◆ Task directions ◆
Word for word, please restate the line containing "We'd like to" and all the lines that follow it to the end of the data.

──────── Exercise material

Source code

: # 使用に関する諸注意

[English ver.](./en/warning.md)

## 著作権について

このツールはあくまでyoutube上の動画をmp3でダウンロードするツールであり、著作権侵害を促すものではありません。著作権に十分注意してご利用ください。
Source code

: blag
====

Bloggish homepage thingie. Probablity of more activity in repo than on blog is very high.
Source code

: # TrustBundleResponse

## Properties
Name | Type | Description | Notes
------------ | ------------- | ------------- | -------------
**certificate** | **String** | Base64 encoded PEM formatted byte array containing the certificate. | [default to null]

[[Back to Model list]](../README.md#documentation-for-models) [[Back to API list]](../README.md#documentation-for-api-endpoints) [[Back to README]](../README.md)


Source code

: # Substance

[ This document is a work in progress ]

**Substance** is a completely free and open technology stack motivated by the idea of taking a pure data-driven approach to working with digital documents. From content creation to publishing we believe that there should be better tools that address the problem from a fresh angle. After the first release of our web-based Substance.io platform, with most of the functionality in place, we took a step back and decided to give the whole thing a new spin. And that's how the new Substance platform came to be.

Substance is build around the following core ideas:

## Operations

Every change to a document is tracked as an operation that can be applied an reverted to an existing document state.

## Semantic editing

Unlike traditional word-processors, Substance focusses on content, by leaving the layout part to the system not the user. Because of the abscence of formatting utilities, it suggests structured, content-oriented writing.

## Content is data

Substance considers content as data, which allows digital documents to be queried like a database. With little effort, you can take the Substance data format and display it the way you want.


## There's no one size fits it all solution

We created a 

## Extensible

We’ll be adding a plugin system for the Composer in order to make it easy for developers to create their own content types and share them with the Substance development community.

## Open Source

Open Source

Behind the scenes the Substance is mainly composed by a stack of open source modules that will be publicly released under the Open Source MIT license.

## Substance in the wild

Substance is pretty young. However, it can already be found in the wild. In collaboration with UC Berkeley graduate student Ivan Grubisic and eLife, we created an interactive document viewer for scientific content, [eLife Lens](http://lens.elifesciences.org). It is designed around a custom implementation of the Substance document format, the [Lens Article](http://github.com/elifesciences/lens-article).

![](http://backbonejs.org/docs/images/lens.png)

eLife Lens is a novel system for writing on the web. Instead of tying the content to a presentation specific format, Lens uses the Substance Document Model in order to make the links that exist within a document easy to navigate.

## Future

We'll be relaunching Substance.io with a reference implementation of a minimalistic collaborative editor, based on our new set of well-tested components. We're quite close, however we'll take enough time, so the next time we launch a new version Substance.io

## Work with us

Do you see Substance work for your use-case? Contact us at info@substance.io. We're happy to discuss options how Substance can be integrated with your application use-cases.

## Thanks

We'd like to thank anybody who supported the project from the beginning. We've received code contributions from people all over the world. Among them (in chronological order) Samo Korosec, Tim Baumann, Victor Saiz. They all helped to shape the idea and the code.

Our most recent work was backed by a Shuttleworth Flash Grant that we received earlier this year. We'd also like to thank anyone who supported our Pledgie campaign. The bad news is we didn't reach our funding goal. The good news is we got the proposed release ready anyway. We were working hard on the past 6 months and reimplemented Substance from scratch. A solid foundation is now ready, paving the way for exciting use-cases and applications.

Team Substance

────────────────

◆ Answer section ◆
We'd like to thank anybody who supported the project from the beginning. We've received code contributions from people all over the world. Among them (in chronological order) Samo Korosec, Tim Baumann, Victor Saiz. They all helped to shape the idea and the code.

Our most recent work was backed by a Shuttleworth Flash Grant that we received earlier this year. We'd also like to thank anyone who supported our Pledgie campaign. The bad news is we didn't reach our funding goal. The good news is we got the proposed release ready anyway. We were working hard on the past 6 months and reimplemented Substance from scratch. A solid foundation is now ready, paving the way for exciting use-cases and applications.

Team Substance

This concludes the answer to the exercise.